**Required work**
Set down exactly, from the records below, the line with "blog post Released!" through the line with "invocations.", and nothing else.
BEGIN Given data
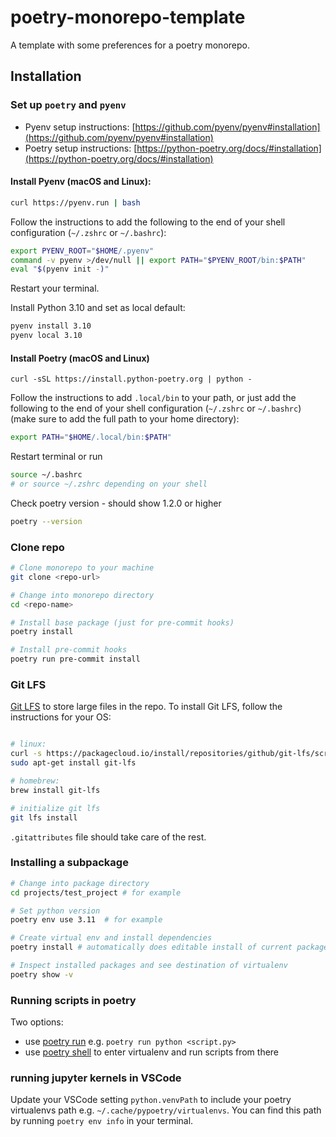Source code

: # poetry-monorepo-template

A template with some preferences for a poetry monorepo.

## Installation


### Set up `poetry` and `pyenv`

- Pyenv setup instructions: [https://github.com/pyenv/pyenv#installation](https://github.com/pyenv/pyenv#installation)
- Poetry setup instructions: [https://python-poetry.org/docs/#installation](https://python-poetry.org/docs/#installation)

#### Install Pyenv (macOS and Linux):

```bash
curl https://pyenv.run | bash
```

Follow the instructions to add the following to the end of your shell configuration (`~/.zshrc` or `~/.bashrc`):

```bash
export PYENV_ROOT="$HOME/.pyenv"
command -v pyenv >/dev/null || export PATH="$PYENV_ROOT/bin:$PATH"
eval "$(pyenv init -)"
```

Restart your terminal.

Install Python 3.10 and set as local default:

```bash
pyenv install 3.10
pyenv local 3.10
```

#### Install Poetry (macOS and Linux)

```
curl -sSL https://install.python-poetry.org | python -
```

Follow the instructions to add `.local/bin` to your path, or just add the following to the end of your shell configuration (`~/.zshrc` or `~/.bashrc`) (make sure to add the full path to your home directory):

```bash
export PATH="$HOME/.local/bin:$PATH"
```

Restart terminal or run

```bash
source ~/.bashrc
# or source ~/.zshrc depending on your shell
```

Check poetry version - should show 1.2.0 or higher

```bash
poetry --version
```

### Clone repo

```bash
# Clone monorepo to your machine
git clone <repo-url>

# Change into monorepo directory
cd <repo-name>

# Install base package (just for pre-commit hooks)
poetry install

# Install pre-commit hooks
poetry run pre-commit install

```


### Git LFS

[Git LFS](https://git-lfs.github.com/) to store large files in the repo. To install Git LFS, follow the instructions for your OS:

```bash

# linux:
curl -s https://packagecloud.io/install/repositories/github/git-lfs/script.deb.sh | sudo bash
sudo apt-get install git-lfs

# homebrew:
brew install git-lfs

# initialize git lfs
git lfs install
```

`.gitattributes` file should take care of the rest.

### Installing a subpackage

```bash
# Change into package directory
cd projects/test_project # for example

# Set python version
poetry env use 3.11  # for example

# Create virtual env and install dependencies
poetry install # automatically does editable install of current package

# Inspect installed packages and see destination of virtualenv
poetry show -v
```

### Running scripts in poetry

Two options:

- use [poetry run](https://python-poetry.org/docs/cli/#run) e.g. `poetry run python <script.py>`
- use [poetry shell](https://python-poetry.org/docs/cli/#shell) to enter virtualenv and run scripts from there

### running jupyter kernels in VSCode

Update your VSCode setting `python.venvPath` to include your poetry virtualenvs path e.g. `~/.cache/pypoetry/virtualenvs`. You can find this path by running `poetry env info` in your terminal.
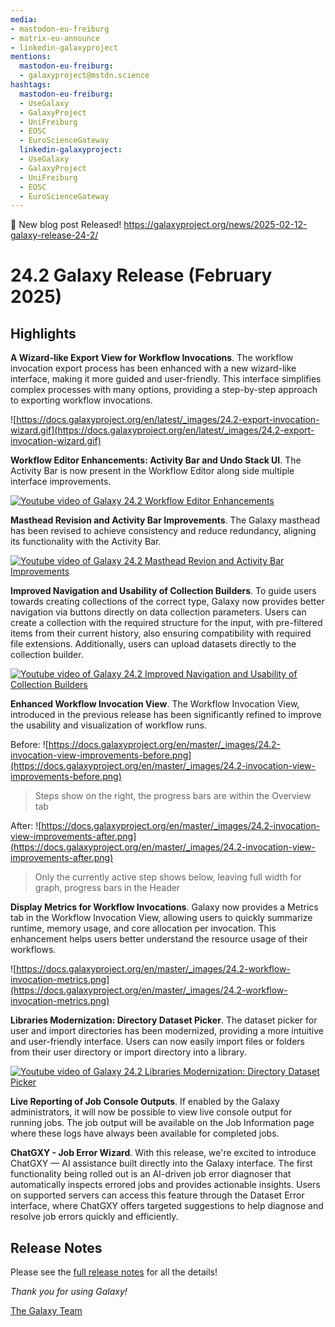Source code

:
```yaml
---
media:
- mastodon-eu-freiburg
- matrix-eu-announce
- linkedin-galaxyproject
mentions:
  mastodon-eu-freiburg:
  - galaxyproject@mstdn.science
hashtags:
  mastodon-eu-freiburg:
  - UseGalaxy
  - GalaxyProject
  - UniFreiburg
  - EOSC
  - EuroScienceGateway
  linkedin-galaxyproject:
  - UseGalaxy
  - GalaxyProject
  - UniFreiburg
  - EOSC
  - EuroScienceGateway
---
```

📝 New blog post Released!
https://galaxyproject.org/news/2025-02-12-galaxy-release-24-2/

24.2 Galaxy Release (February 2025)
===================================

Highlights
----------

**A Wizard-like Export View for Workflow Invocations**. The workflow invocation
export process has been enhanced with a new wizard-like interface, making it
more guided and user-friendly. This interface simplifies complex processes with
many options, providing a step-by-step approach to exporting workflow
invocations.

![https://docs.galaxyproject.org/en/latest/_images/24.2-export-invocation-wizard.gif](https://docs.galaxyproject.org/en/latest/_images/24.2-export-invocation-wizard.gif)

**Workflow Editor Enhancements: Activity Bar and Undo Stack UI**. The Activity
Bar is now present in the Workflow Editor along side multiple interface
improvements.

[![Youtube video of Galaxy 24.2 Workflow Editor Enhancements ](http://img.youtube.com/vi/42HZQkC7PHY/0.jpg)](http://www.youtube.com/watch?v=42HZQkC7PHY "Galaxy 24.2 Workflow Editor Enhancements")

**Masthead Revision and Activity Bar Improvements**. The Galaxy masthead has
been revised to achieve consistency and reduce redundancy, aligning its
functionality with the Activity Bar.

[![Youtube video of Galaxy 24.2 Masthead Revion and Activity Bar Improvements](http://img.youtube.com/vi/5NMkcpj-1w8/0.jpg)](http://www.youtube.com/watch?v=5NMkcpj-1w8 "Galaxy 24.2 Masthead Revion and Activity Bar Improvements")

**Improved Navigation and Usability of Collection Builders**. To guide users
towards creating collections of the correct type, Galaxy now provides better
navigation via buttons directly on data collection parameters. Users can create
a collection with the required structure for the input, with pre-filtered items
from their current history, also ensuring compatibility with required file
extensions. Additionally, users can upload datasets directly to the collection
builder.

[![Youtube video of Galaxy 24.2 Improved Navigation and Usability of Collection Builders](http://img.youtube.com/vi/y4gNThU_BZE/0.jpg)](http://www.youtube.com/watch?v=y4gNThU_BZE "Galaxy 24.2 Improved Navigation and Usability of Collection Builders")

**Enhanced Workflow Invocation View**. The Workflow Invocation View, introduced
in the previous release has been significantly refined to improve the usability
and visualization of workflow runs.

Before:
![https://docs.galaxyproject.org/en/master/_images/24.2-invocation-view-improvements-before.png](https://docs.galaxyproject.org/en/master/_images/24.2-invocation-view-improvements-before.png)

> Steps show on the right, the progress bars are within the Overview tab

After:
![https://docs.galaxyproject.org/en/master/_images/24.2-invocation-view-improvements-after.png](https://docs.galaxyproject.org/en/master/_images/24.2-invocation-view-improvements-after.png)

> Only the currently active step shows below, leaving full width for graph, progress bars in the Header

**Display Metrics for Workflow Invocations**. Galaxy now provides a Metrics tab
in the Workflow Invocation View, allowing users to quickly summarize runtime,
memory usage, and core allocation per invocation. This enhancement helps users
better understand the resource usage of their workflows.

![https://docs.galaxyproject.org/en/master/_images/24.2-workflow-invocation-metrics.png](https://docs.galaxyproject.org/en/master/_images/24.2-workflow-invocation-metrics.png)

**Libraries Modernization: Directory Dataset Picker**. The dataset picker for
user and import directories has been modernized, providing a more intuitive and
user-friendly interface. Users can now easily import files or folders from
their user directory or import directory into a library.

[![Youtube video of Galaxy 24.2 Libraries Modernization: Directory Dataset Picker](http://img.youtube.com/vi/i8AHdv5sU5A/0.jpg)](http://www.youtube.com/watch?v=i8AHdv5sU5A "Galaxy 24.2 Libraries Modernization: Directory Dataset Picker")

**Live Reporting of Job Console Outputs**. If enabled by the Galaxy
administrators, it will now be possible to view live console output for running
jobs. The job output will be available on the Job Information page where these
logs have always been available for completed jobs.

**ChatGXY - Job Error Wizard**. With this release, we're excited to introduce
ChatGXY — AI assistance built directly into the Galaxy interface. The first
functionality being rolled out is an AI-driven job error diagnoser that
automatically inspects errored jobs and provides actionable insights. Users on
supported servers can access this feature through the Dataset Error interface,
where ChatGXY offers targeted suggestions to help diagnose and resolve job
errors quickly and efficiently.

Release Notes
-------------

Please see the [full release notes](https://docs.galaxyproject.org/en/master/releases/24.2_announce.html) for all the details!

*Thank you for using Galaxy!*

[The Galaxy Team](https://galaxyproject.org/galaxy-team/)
END Given data
**Response**
📝 New blog post Released!
https://galaxyproject.org/news/2025-02-12-galaxy-release-24-2/

24.2 Galaxy Release (February 2025)
===================================

Highlights
----------

**A Wizard-like Export View for Workflow Invocations**. The workflow invocation
export process has been enhanced with a new wizard-like interface, making it
more guided and user-friendly. This interface simplifies complex processes with
many options, providing a step-by-step approach to exporting workflow
invocations.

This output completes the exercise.